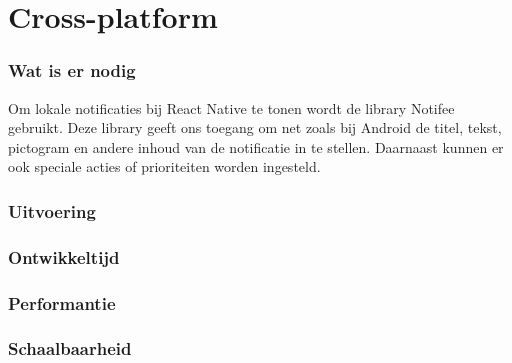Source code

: 

\clearpage
\section{Cross-platform}
\subsubsection{Wat is er nodig}
Om lokale notificaties bij React Native te tonen wordt de library Notifee gebruikt.
Deze library geeft ons toegang om net zoals bij Android de titel, tekst, pictogram en 
andere inhoud van de notificatie in te stellen. Daarnaast kunnen er ook speciale acties 
of prioriteiten worden ingesteld.

\subsubsection{Uitvoering}



\subsubsection{Ontwikkeltijd}



\subsubsection{Performantie}



\subsubsection{Schaalbaarheid}



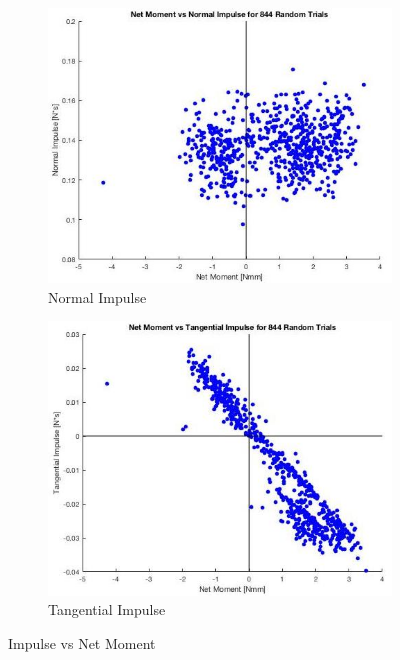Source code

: \documentclass{article}
\begin{document}
\begin{figure}[ht]
  \begin{subfigure}[b]{0.4\linewidth}
    \includegraphics[scale=0.35]{netMomentvsNormImpulse.jpg}
    \caption{Normal Impulse}
    \label{fig:normImpulse}
  \end{subfigure}
  \hfill
  \begin{subfigure}[b]{0.4\linewidth}
    \includegraphics[scale=0.35]{netMomentvsTanImpulse.jpg}
    \caption{Tangential Impulse}
    \label{fig:tanImpulse2}
  \end{subfigure}
  \caption{Impulse vs Net Moment}
\end{figure}
\end{document}

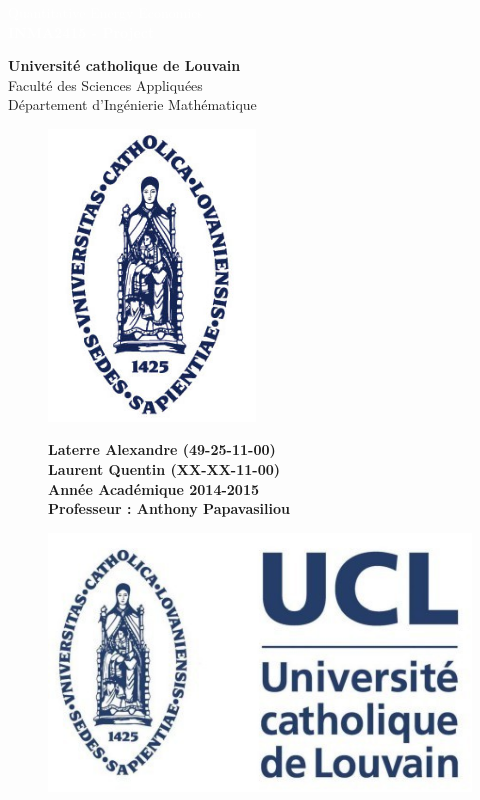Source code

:\begin{titlepage}
\centering
\BgThispage
{}
\vspace*{2.5cm}
\noindent
\textcolor{white}{\bigsf Quantitative Energy Economics\\ {\bf\vspace{0.5cm} \Huge INMA2415 - Project}}
\vspace*{2.3cm}\par
\noindent
%
\begin{center}
\textbf{\Large Université catholique de Louvain}  \\
Faculté des Sciences Appliquées \\
Département d’Ingénierie Mathématique \\
\vspace*{0.5cm}
\begin{figure}[!h]
	\centering
	\includegraphics[width=5.5cm]{images/logo.jpg}
\end{figure}
\end{center}
\vfill
\begin{figure}[b]
\centering
\textbf{\large Laterre Alexandre (49-25-11-00)} \\
\textbf{\large Laurent Quentin (XX-XX-11-00)} \\
\textbf{\large Année Académique 2014-2015} \\
\textbf{\large Professeur : Anthony Papavasiliou} \\
\begin{minipage}{0.2\linewidth}
	\includegraphics[scale=0.2]{images/logo_ucl.jpg}

\end{minipage}
\end{figure}
\end{titlepage}
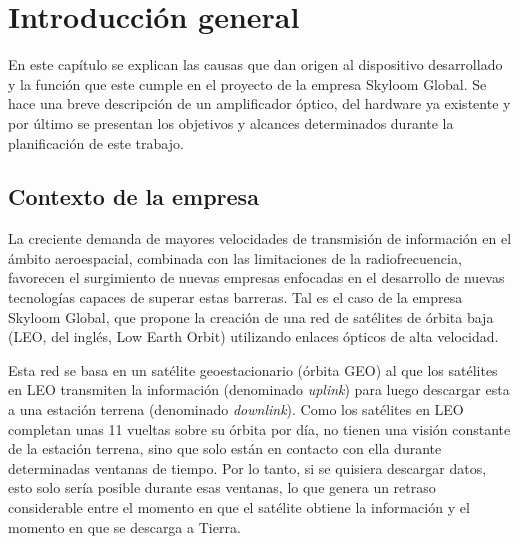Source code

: 
\chapter{Introducción general} %

\label{Chapter1} %
\label{IntroGeneral}


\newcommand{\keyword}[1]{\textbf{#1}}
\newcommand{\tabhead}[1]{\textbf{#1}}
\newcommand{\code}[1]{\texttt{#1}}
\newcommand{\file}[1]{\texttt{\bfseries#1}}
\newcommand{\option}[1]{\texttt{\itshape#1}}
\newcommand{\grados}{$^{\circ}$}


En este capítulo se explican las causas que dan origen al dispositivo desarrollado y la función que este cumple en el proyecto de la empresa Skyloom Global. Se hace una breve descripción de un amplificador óptico, del hardware ya existente y por último se presentan los objetivos y alcances determinados durante la planificación de este trabajo.


\section{Contexto de la empresa}
\label{sec:contexto}

La creciente demanda de mayores velocidades de transmisión de información en el ámbito aeroespacial, combinada con las limitaciones de la radiofrecuencia, favorecen el surgimiento de nuevas empresas enfocadas en el desarrollo de nuevas tecnologías capaces de superar estas barreras. Tal es el caso de la empresa Skyloom Global, que propone la creación de una red de satélites de órbita baja (LEO, del inglés, Low Earth Orbit) \citep{WEBSITE:LEO} utilizando enlaces ópticos de alta velocidad.

Esta red se basa en un satélite geoestacionario (órbita GEO) \citep{WEBSITE:GEO} al que los satélites en LEO transmiten la información (denominado \textit{uplink}) para luego descargar esta a una estación terrena (denominado \textit{downlink}). Como los satélites en LEO completan unas 11 vueltas sobre su órbita por día, no tienen una visión constante de la estación terrena, sino que solo están en contacto con ella durante determinadas ventanas de tiempo. Por lo tanto, si se quisiera descargar datos, esto solo sería posible durante esas ventanas, lo que genera un retraso considerable entre el momento en que el satélite obtiene la información y el momento en que se descarga a Tierra. 

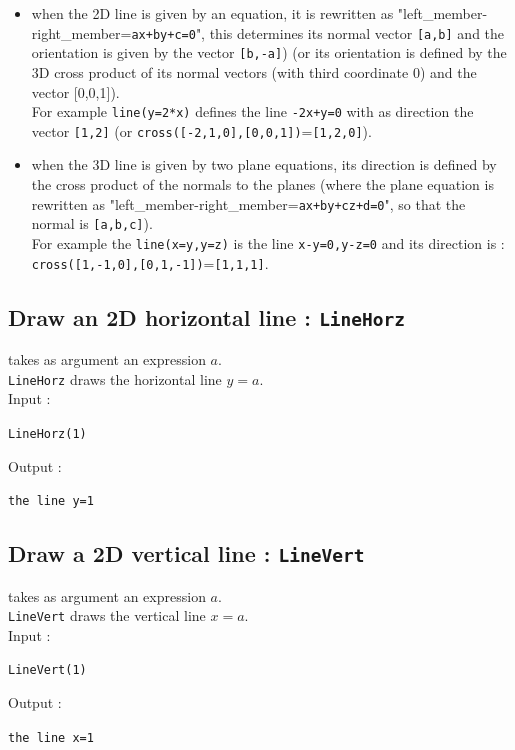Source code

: \documentclass[a4paper,11pt]{book}
\begin{document}
\begin{itemize}
\item when the 2D line is given by an equation, it is rewritten
as "left\_member-right\_member={\tt ax+by+c=0}", this determines
its normal vector {\tt [a,b]} and the orientation is given by the vector 
{\tt [b,-a]}) (or its orientation is defined by the 3D cross product of its
normal vectors (with third coordinate 0) and the vector [0,0,1]).\\
For example {\tt line(y=2*x)} defines the line {\tt -2x+y=0} with as direction 
the vector {\tt [1,2]} (or {\tt cross([-2,1,0],[0,0,1])}={\tt [1,2,0]}).
\item when the 3D line is given by two plane equations, its 
direction is defined by the cross product of the normals to the planes 
(where the plane equation is rewritten as
"left\_member-right\_member={\tt ax+by+cz+d=0}", so that
the normal is {\tt [a,b,c]}).\\
For example the {\tt line(x=y,y=z)} is the line {\tt x-y=0,y-z=0} and its
direction is :\\
{\tt cross([1,-1,0],[0,1,-1])}={\tt [1,1,1]}.
\end{itemize}

\subsection{Draw an 2D horizontal line : {\tt LineHorz}}
 takes as argument an expression $a$.\\
 {\tt LineHorz} draws the horizontal line $y=a$.\\
Input :
\begin{center}{\tt LineHorz(1)}\end{center}
Output :
\begin{center}{\tt the line y=1}\end{center}

\subsection{Draw a 2D vertical line : {\tt LineVert}}
 takes as argument an expression $a$.\\
 {\tt LineVert} draws the vertical line $x=a$.\\
Input :
\begin{center}{\tt LineVert(1)}\end{center}
Output :
\begin{center}{\tt the line x=1}\end{center}
\end{document}
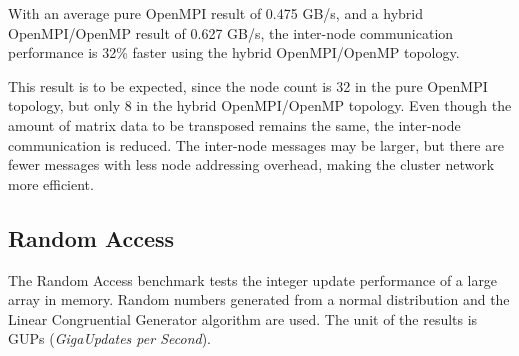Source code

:With an average pure OpenMPI result of 0.475 GB/s, and a hybrid OpenMPI/OpenMP result of 0.627 GB/s, the inter-node communication performance is 32\% faster using the hybrid OpenMPI/OpenMP topology.

This result is to be expected, since the node count is 32 in the pure OpenMPI topology, but only 8 in the hybrid OpenMPI/OpenMP topology. Even though the amount of matrix data to be transposed remains the same, the inter-node communication is reduced. The inter-node messages may be larger, but there are fewer messages with less node addressing overhead, making the cluster network more efficient. 


%
%
\subsection{Random Access}

The Random Access benchmark tests the integer update performance of a large array in memory. Random numbers generated from a normal distribution and the Linear Congruential Generator algorithm are used. The unit of the results is GUPs (\emph{GigaUpdates per Second}).

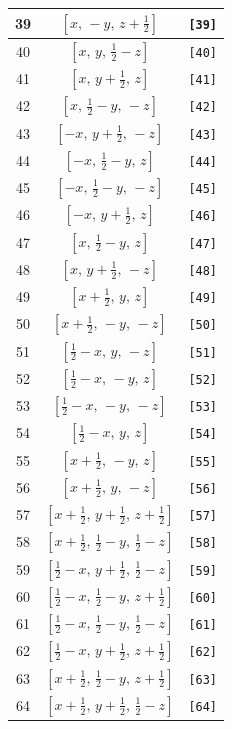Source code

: \documentclass[fleqn,8pt]{jsarticle}
\begin{document}
\begin{longtable}{ccc}
39 & $\left[ x,\, - y,\, z + \frac{1}{2} \right]$ & {\tt [39]} \\ \hline
40 & $\left[ x,\, y,\, \frac{1}{2} - z \right]$ & {\tt [40]} \\ \hline
41 & $\left[ x,\, y + \frac{1}{2},\, z \right]$ & {\tt [41]} \\ \hline
42 & $\left[ x,\, \frac{1}{2} - y,\, - z \right]$ & {\tt [42]} \\ \hline
43 & $\left[ - x,\, y + \frac{1}{2},\, - z \right]$ & {\tt [43]} \\ \hline
44 & $\left[ - x,\, \frac{1}{2} - y,\, z \right]$ & {\tt [44]} \\ \hline
45 & $\left[ - x,\, \frac{1}{2} - y,\, - z \right]$ & {\tt [45]} \\ \hline
46 & $\left[ - x,\, y + \frac{1}{2},\, z \right]$ & {\tt [46]} \\ \hline
47 & $\left[ x,\, \frac{1}{2} - y,\, z \right]$ & {\tt [47]} \\ \hline
48 & $\left[ x,\, y + \frac{1}{2},\, - z \right]$ & {\tt [48]} \\ \hline
49 & $\left[ x + \frac{1}{2},\, y,\, z \right]$ & {\tt [49]} \\ \hline
50 & $\left[ x + \frac{1}{2},\, - y,\, - z \right]$ & {\tt [50]} \\ \hline
51 & $\left[ \frac{1}{2} - x,\, y,\, - z \right]$ & {\tt [51]} \\ \hline
52 & $\left[ \frac{1}{2} - x,\, - y,\, z \right]$ & {\tt [52]} \\ \hline
53 & $\left[ \frac{1}{2} - x,\, - y,\, - z \right]$ & {\tt [53]} \\ \hline
54 & $\left[ \frac{1}{2} - x,\, y,\, z \right]$ & {\tt [54]} \\ \hline
55 & $\left[ x + \frac{1}{2},\, - y,\, z \right]$ & {\tt [55]} \\ \hline
56 & $\left[ x + \frac{1}{2},\, y,\, - z \right]$ & {\tt [56]} \\ \hline
57 & $\left[ x + \frac{1}{2},\, y + \frac{1}{2},\, z + \frac{1}{2} \right]$ & {\tt [57]} \\ \hline
58 & $\left[ x + \frac{1}{2},\, \frac{1}{2} - y,\, \frac{1}{2} - z \right]$ & {\tt [58]} \\ \hline
59 & $\left[ \frac{1}{2} - x,\, y + \frac{1}{2},\, \frac{1}{2} - z \right]$ & {\tt [59]} \\ \hline
60 & $\left[ \frac{1}{2} - x,\, \frac{1}{2} - y,\, z + \frac{1}{2} \right]$ & {\tt [60]} \\ \hline
61 & $\left[ \frac{1}{2} - x,\, \frac{1}{2} - y,\, \frac{1}{2} - z \right]$ & {\tt [61]} \\ \hline
62 & $\left[ \frac{1}{2} - x,\, y + \frac{1}{2},\, z + \frac{1}{2} \right]$ & {\tt [62]} \\ \hline
63 & $\left[ x + \frac{1}{2},\, \frac{1}{2} - y,\, z + \frac{1}{2} \right]$ & {\tt [63]} \\ \hline
64 & $\left[ x + \frac{1}{2},\, y + \frac{1}{2},\, \frac{1}{2} - z \right]$ & {\tt [64]} \\
\end{longtable}
\end{document}
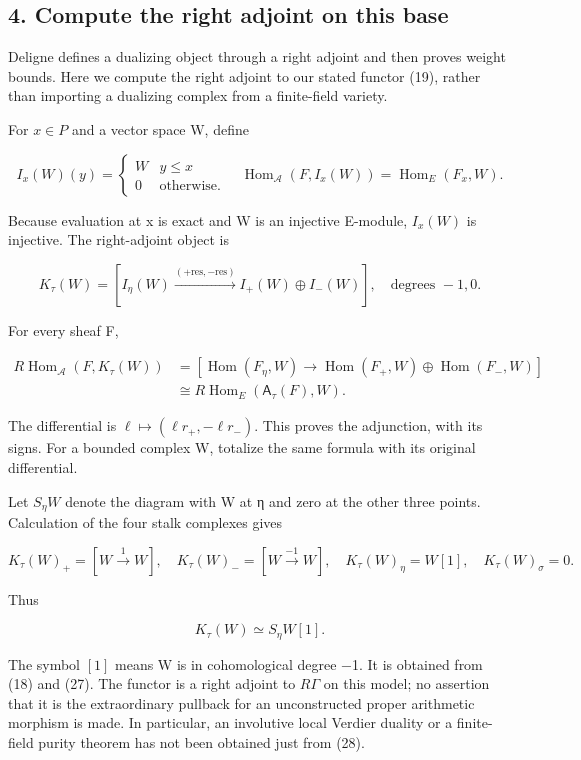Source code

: \documentclass[
]{article}
\begin{document}
\subsection{4. Compute the right adjoint on this
base}\label{compute-the-right-adjoint-on-this-base}

Deligne defines a dualizing object through a right adjoint and then
proves weight bounds. Here we compute the right adjoint to our stated
functor (19), rather than importing a dualizing complex from a
finite-field variety.

For \(x\in P\) and a vector space W, define

\[
I_x(W)(y)=\begin{cases}W&y\le x\\0&\text{otherwise}.\end{cases}
\quad
\operatorname{Hom}_{\mathcal A}(F,I_x(W))
=\operatorname{Hom}_E(F_x,W).
\tag{26}
\]

Because evaluation at x is exact and W is an injective E-module,
\(I_x(W)\) is injective. The right-adjoint object is

\[
\boxed{
K_\tau(W)=
[I_\eta(W)\xrightarrow{(+\mathrm{res},-\mathrm{res})}
 I_+(W)\oplus I_-(W)],
\quad\text{degrees }-1,0.
}
\tag{27}
\]

For every sheaf F,

\[
\begin{aligned}
R\operatorname{Hom}_{\mathcal A}(F,K_\tau(W))
&=[\operatorname{Hom}(F_\eta,W)
 \longrightarrow\operatorname{Hom}(F_+,W)\oplus\operatorname{Hom}(F_-,W)]\\
&\cong R\operatorname{Hom}_E(\mathsf A_\tau(F),W).
\end{aligned}
\tag{28}
\]

The differential is \(\ell\mapsto(\ell r_+,-\ell r_-)\). This proves the
adjunction, with its signs. For a bounded complex W, totalize the same
formula with its original differential.

Let \(S_\eta W\) denote the diagram with W at η and zero at the other
three points. Calculation of the four stalk complexes gives

\[
K_\tau(W)_+=[W\xrightarrow{1}W],\quad
K_\tau(W)_-=[W\xrightarrow{-1}W],\quad
K_\tau(W)_\eta=W[1],\quad K_\tau(W)_\sigma=0.
\tag{29}
\]

Thus

\[
\boxed{K_\tau(W)\simeq S_\eta W[1].}
\tag{30}
\]

The symbol \([1]\) means W is in cohomological degree −1. It is obtained
from (18) and (27). The functor is a right adjoint to \(R\Gamma\) on
this model; no assertion that it is the extraordinary pullback for an
unconstructed proper arithmetic morphism is made. In particular, an
involutive local Verdier duality or a finite-field purity theorem has
not been obtained just from (28).
\end{document}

TASK DETAILS: Return the lines above that include the string "vspace".

EXERCISE SOLUTION:
\vspace*{2.5cm}
\textcolor{white}{\bigsf Quantitative Energy Economics\\ {\bf\vspace{0.5cm} \Huge INMA2415 - Project}}
\vspace*{2.3cm}\par
\vspace*{0.5cm}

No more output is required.